Saturday, December 08, 2012

The Church in an Age of Crisis (book review)

The Church in an Age of Crisis is a sobering and wide-ranging look at where the Church is today in light of a rapidly changing culture. James Emery White covers 25 "New Realities" that Christians and Christianity are facing now. 

For White, it's about analyzing the culture so that Christians and Church leaders respond wisely. After all, White believes that the Church is the hope of the world (through Jesus Christ). Therefore, to be effective, knowing the times is essential. He hopes to open the eyes of Christians in America and beyond so that they are better equipped to be that hope for our world.

The 25 realities he writes about are divided into 5 broad categories:

  • Faith/Belief
  • Mindset/Culture
  • Marriage and Family
  • Media and Technology
  • Mission

The back of the book has a great description:

Functioning as both a telescope and a microscope, this hard-hitting examination of the future of the Church looks into the vastness of the world and into the minute recesses of our hearts...(White) calls us to look beyond the daily conflicts in order to see the much larger battle in which we are engaged, so that we might play our vital role in preserving and growing Christ's church in the coming age.

The author clearly has the gift of looking at lots of information and making sense out of it. Especially about things that matter. He covers a broad range of subjects and yet you feel like you're reading about what matters most. White really nails it here. He's done his homework.

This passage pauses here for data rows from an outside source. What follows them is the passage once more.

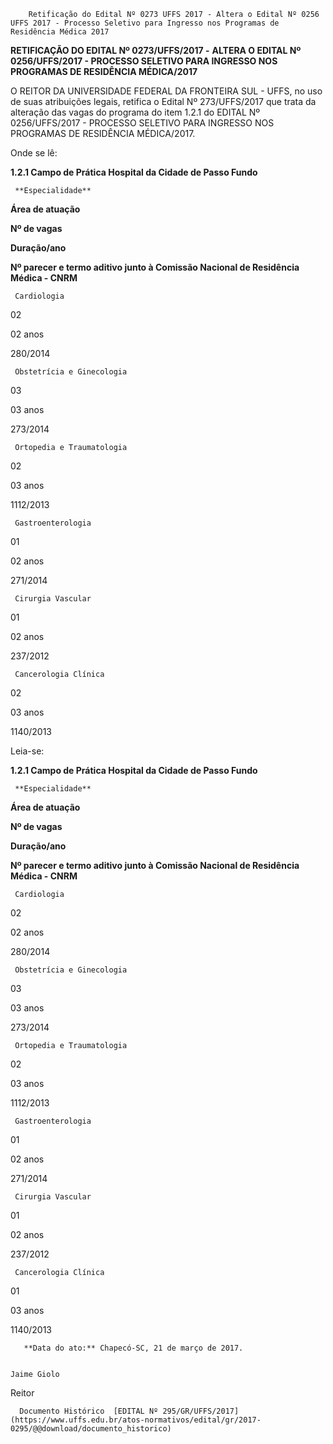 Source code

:         Retificação do Edital Nº 0273 UFFS 2017 - Altera o Edital Nº 0256 UFFS 2017 - Processo Seletivo para Ingresso nos Programas de Residência Médica 2017  

**RETIFICAÇÃO DO EDITAL Nº 0273/UFFS/2017 -** **ALTERA O EDITAL Nº 0256/UFFS/2017 - PROCESSO SELETIVO PARA INGRESSO NOS PROGRAMAS DE RESIDÊNCIA MÉDICA/2017**

  O REITOR DA UNIVERSIDADE FEDERAL DA FRONTEIRA SUL - UFFS, no uso de suas atribuições legais, retifica o Edital Nº 273/UFFS/2017 que trata da alteração das vagas do programa do item 1.2.1 do EDITAL Nº 0256/UFFS/2017 - PROCESSO SELETIVO PARA INGRESSO NOS PROGRAMAS DE RESIDÊNCIA MÉDICA/2017.

  

 Onde se lê:

 **1.2.1 Campo de Prática Hospital da Cidade de Passo Fundo**

     **Especialidade**

 **Área de atuação**

   **Nº de vagas**

   **Duração/ano**

   **Nº parecer e termo aditivo junto à Comissão Nacional de Residência Médica - CNRM**

     Cardiologia

   02

   02 anos

   280/2014

     Obstetrícia e Ginecologia

   03

   03 anos

   273/2014

     Ortopedia e Traumatologia

   02

   03 anos

   1112/2013

     Gastroenterologia

   01

   02 anos

   271/2014

     Cirurgia Vascular

   01

   02 anos

   237/2012

     Cancerologia Clínica

   02

   03 anos

   1140/2013

      

 Leia-se:

 **1.2.1 Campo de Prática Hospital da Cidade de Passo Fundo**

     **Especialidade**

 **Área de atuação**

   **Nº de vagas**

   **Duração/ano**

   **Nº parecer e termo aditivo junto à Comissão Nacional de Residência Médica - CNRM**

     Cardiologia

   02

   02 anos

   280/2014

     Obstetrícia e Ginecologia

   03

   03 anos

   273/2014

     Ortopedia e Traumatologia

   02

   03 anos

   1112/2013

     Gastroenterologia

   01

   02 anos

   271/2014

     Cirurgia Vascular

   01

   02 anos

   237/2012

     Cancerologia Clínica

   01

   03 anos

   1140/2013

       **Data do ato:** Chapecó-SC, 21 de março de 2017.   
 

    Jaime Giolo   
 Reitor 

      Documento Histórico  [EDITAL Nº 295/GR/UFFS/2017](https://www.uffs.edu.br/atos-normativos/edital/gr/2017-0295/@@download/documento_historico)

White is clearly widely read. He regularly pulls stats, quotes and illustrations from a variety of popular and academic sources. He pulls from both secular and religious sources. He uses science, logic, history, philosophy and the Bible to help us get a comprehensive view of our current state. And he does this in only 201 pages (followed by lots of end notes).

White is the founding and senior pastor of Mecklenburg Community Church in Charlotte, NC. He also has a terrific blog that this book reads like at www.churchandculture.org. He tweets from @jamesemerywhite. So he writes and thinks like a pastor. But lest you think that means he thinks small, think again. He writes about local and global issues. And he does so with grace and truth. 

I like the breakouts in the book. He'll repeat a list, statistics or a quote as a breakout that makes it easier to find later and reinforces the idea through repetition. The book font is small but not uncomfortable to read. Lots of spacing in the margins and other places makes reading a pleasure. 25 Chapters is not overwhelming since they're relatively short. 

I'll admit, at times I found myself tempted to feel overwhelmed at the challenge he describes. The evidence can be quite discouraging for those of us working to make a difference (I'm a pastor too). I found myself wanting answers and remedies. 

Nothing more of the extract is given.